Но друзья видели его иначе. Вот в каких словах Жозефен Пеладан описывает его наружность:

«Он гордо вздымался на дыбы, вытягивался в дугу, выставлял грудь и выгибался, как геральдический зверь. Грация мужественная и мощная, но в то же время гибкая, тонкая и нежная грация преображала этого корсара в изысканного царедворца. Глядя на его бронзовый бюст в Люксембургском музее, хочется сказать: „Вот голова, созданная для шлема“. Нет! Эта голова сама была шлемом, и это надменное, к устам от чела спускающееся презрение было подобно забралу, скрывающему от мира стыдливость раненой души. Оденьте его в кольчугу, и это будет второй Пандольфо Малатеста, один из кондотьеров диких и утонченных, которые резали без жалости и способны были от восторга плакать над чертежами Леоне Баттиста Альберти».

Обвинение в неискренности висело всю жизнь над Барбэ д'Оревильи; но понятие искренности одно из наименее точно определимых понятий нашего языка, и, обычно, мы делаем ошибку, смешивая его с понятием невинности. Твердо зная, что «невинность как василиск умирает, когда увидит себя в зеркале», свойство это мы бессознательно переносим на искренность, признавая вне подозрений искренними лишь те слова и жесты, которые совершены в самозабвенном порыве. Там же, где слову предшествует мечта о нем, а к жесту примешано созерцание его как исторического явления, там неизбежно является сомнение в искренности человека. Но у людей, живущих мечтой, мыслящих словом и чувствующих именами, корни реальностей чаще растут из фантазии, чем из действительности. В этом случае слова «искренность», «игра» не применимы совершенно. Барбэ д'Оревильи «создал поэму из своей личности».

Он познал конечные и несовместимые противоречия своей природы и принял их и обоготворил их в высшем слиянии, которое не было понятно случайным свидетелям отдельных мигов его бытия. Из глубоких исторических несовместимостей, таившихся у него в крови, он создал цельную и законченную жизнь. Верующий католик, он был непримиримым индивидуалистом, убежденный монархист, он пламенел всю жизнь духом мятежа, ожесточенный ненавистник революции, он обладал темпераментом истинного революционера. «Католицизм – это познание добра и зла. Будем же мощны, широки и щедры, как вечная истина». Таков был его католицизм, и думается, что ни Ницше, ни Бакунин не отказали бы подписаться под такой формулой.

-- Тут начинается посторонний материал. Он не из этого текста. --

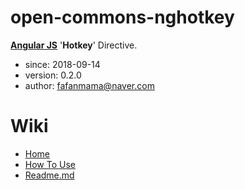 # open-commons-nghotkey
[__Angular JS__](https://angularjs.org/) '__Hotkey__' Directive.

* since: 2018-09-14
* version: 0.2.0
* author: fafanmama@naver.com

# Wiki
* [Home](https://github.com/parkjunhong/open-commons-nghotkey/wiki)
* [How To Use](https://github.com/parkjunhong/open-commons-nghotkey/wiki/How-To-Use)
* [Readme.md](https://github.com/parkjunhong/open-commons-nghotkey/blob/master/README.md)
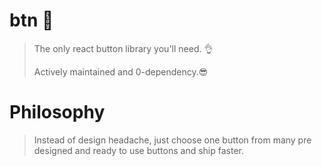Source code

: # btn 📱
> The only react button library you'll need. 👌
>
> Actively maintained and 0-dependency.😎

# Philosophy
> Instead of design headache, just choose one button from many pre designed and ready to use buttons and ship faster.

«Нет свободы, – говорит Вилье де Лиль-Адан, – существует только освобождение». Поэтому тот, кто рожден мятежником, всегда бунтует против торжествующей силы, какова бы она ни была. Если имя этой силе – Король, он бунтует против короля, а в эпохи владычества народа он бунтует против народа. В средние века он будет еретиком, а в век материализма станет католиком. Его девиз – «один против всех». Его борьба героична и напрасна. Он не пойдет туда, где он рискует быть увенчанным дешевыми лаврами площадного триумфа.

Таков был Барбэ. Пока его мир был заключен в родительском доме, он был республиканцем, когда же горизонт расширился и он понял, что торжествующая сила – материализм, то он вернулся к вере своих отцов – к королю и к церкви, в них познав истинных мятежников против века. В его груди жило «не сердце пошлого триумфатора с глазами, пламенеющими наглостью, а гордое сердце побежденного, переполненное пеплом печали».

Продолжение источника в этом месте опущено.